Regulation (EU) 1169/2011 on the food information provided to the consumer establishes that alcoholic drinks containing over 1,2%/1,2º in alcohol volume -the majority of alcoholic drinks both fermented and distilled- therefore, are currently exempt from the manufacturer’s obligation to include nutritional information and a list of ingredients on the label.
Margarine should be 100% vegetable,but on the market the majority of margarines have added dairy and it’s best to only consume those where the manufacturer explicitly guarantees the absence of dairy.
(4) EDO, EXCIPIENTS THAT MUST OBLIGATORILY BE STATED ON MEDICATION
Although medications are outside the specific regulation on allergens provided by Regulation (EU) 1169/2011 on the food information provided to the consumer, they are obliged to declare those known as excipients of obligatory declaration (EDO) which continue to be updated according to scientific and technical progress and according to the provisions of the European Union in these regards (art.34 of RD 1345/2007). And it is based on the European standard (Directive 2001/83/CE) and legislation included in the legal order that the Spanish Agency of Medicines and Medical Devices put together the EDP in its newsletter 2/2008 on “Information on excipients on labels, prospects and technical data sheets of medications for human consumption“ which included the following sugars as of obligatory declaration: Glucose, Fructose, Galactose, Lactose, Lactitol, Maltitol, Manitol, Sacrose, Sorbitol and Xilitol.

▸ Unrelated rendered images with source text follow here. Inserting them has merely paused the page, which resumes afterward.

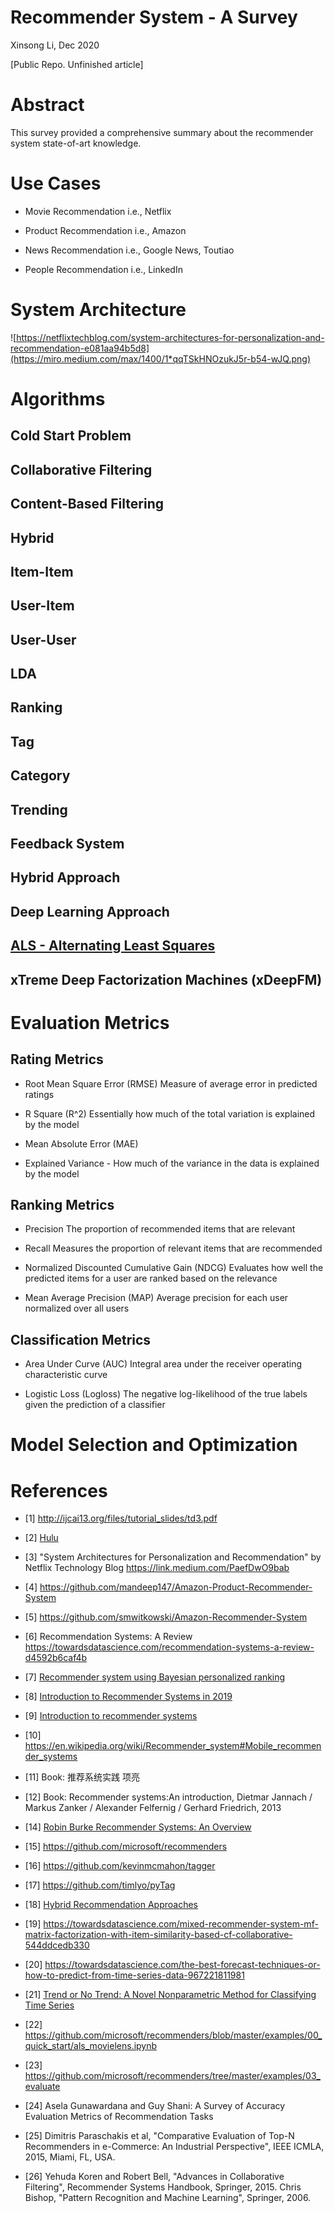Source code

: # Recommender System - A Survey

Xinsong Li, Dec 2020

[Public Repo. Unfinished article]

# Abstract

This survey provided a comprehensive summary about the recommender system state-of-art knowledge.

# Use Cases

- Movie Recommendation
i.e., Netflix

- Product Recommendation
i.e., Amazon

- News Recommendation
i.e., Google News, Toutiao

- People Recommendation
i.e., LinkedIn

# System Architecture

![https://netflixtechblog.com/system-architectures-for-personalization-and-recommendation-e081aa94b5d8](https://miro.medium.com/max/1400/1*qqTSkHNOzukJ5r-b54-wJQ.png)

# Algorithms

## Cold Start Problem

## Collaborative Filtering

## Content-Based Filtering	

## Hybrid

## Item-Item

## User-Item

## User-User

## LDA

## Ranking

## Tag 

## Category

## Trending

## Feedback System

## Hybrid Approach 

## Deep Learning Approach

## [ALS - Alternating Least Squares](https://github.com/microsoft/recommenders/blob/master/examples/00_quick_start/als_movielens.ipynb)

## xTreme Deep Factorization Machines (xDeepFM)

# Evaluation Metrics

## Rating Metrics

- Root Mean Square Error (RMSE)
Measure of average error in predicted ratings

- R Square (R^2)
Essentially how much of the total variation is explained by the model

- Mean Absolute Error (MAE)


- Explained Variance - 
How much of the variance in the data is explained by the model

## Ranking Metrics

- Precision
The proportion of recommended items that are relevant

- Recall
Measures the proportion of relevant items that are recommended

- Normalized  Discounted Cumulative Gain (NDCG)
Evaluates how well the predicted items for a user are ranked based on the relevance

- Mean Average Precision (MAP)
Average precision for each user normalized over all users

## Classification Metrics

- Area Under Curve (AUC) 
Integral area under the receiver operating characteristic curve


- Logistic Loss (Logloss)
The negative log-likelihood of the true labels given the prediction of a classifier


# Model Selection and Optimization





# References

- [1] http://ijcai13.org/files/tutorial_slides/td3.pdf

- [2] [Hulu](https://web.archive.org/web/20170406065247/http://tech.hulu.com/blog/2011/09/19/recommendation-system.html)

- [3] "System Architectures for Personalization and Recommendation" by Netflix Technology Blog https://link.medium.com/PaefDwO9bab

- [4] https://github.com/mandeep147/Amazon-Product-Recommender-System

- [5] https://github.com/smwitkowski/Amazon-Recommender-System

- [6] Recommendation Systems: A Review https://towardsdatascience.com/recommendation-systems-a-review-d4592b6caf4b

- [7] [Recommender system using Bayesian personalized ranking](https://towardsdatascience.com/recommender-system-using-bayesian-personalized-ranking-d30e98bba0b9)

- [8] [Introduction to Recommender Systems in 2019](https://tryolabs.com/blog/introduction-to-recommender-systems/)

- [9] [Introduction to recommender systems](https://towardsdatascience.com/introduction-to-recommender-systems-6c66cf15ada)

- [10] https://en.wikipedia.org/wiki/Recommender_system#Mobile_recommender_systems

- [11] Book: 推荐系统实践 项亮

- [12] Book: Recommender systems:An introduction, Dietmar Jannach / Markus Zanker / Alexander Felfernig / Gerhard Friedrich, 2013

- [14] [Robin Burke Recommender Systems: An Overview](https://www.researchgate.net/publication/220604600_Recommender_Systems_An_Overview)

- [15] https://github.com/microsoft/recommenders

- [16] https://github.com/kevinmcmahon/tagger

- [17] https://github.com/timlyo/pyTag

- [18] [Hybrid Recommendation Approaches](https://www.math.uci.edu/icamp/courses/math77b/lecture_12w/pdfs/Chapter%2005%20-%20Hybrid%20recommendation%20approaches.pdf)

- [19] https://towardsdatascience.com/mixed-recommender-system-mf-matrix-factorization-with-item-similarity-based-cf-collaborative-544ddcedb330

- [20] https://towardsdatascience.com/the-best-forecast-techniques-or-how-to-predict-from-time-series-data-967221811981

- [21] [Trend or No Trend: A Novel Nonparametric Method for Classifying Time Series](https://dspace.mit.edu/handle/1721.1/85399)

- [22] https://github.com/microsoft/recommenders/blob/master/examples/00_quick_start/als_movielens.ipynb

- [23] https://github.com/microsoft/recommenders/tree/master/examples/03_evaluate

- [24] Asela Gunawardana and Guy Shani: A Survey of Accuracy Evaluation Metrics of Recommendation Tasks

- [25] Dimitris Paraschakis et al, "Comparative Evaluation of Top-N Recommenders in e-Commerce: An Industrial Perspective", IEEE ICMLA, 2015, Miami, FL, USA.

- [26] Yehuda Koren and Robert Bell, "Advances in Collaborative Filtering", Recommender Systems Handbook, Springer, 2015.
Chris Bishop, "Pattern Recognition and Machine Learning", Springer, 2006.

In the pharmaceutical industry lactose is the basis of more than 20% of prescription drugs sold and 65% of OTC medicines. Currently 808 drugs contain lactose as an excipient, and is notifiable. Lactose as an excipient, it helps the active ingredient of the drug will work in a stable, effective and safe for the patient who takes it. It is used in tablets by their solubility and palatability, but also found in other presentations (vials, suspensions, inhalers). Source SEIAC 2010
Ferment we find in the stomach mucous of some mammals (goat, sheep or cow) and is used to curdle milk . The active substance of rennet is chymosin, which when added to milk causes it to separate into casein and whey. This process is required to create all cheeses. Although animal bennet continues to be produced today, the cheese industry has found ways to produce chymosin using bacterial cultures or fermentation, and we must be careful about their origin and always ask the manufacture in each case before using them.

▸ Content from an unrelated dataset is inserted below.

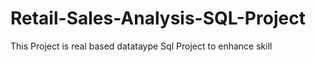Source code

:# Retail-Sales-Analysis-SQL-Project
This Project is real based datataype 
Sql Project to enhance skill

(6) INGREDIENTS OF DAIRY ORIGIN CROSSED CONTAMINATION
Take care with ingredients or additives of dairy origin. Although they are not related to lactose there may be crossed contamination with lactose due to them having the same dairy origin. We must always get in touch with the manufacturer for them to guarantee the absence of lactose cross contamination and that they are suitable for people with intolerance.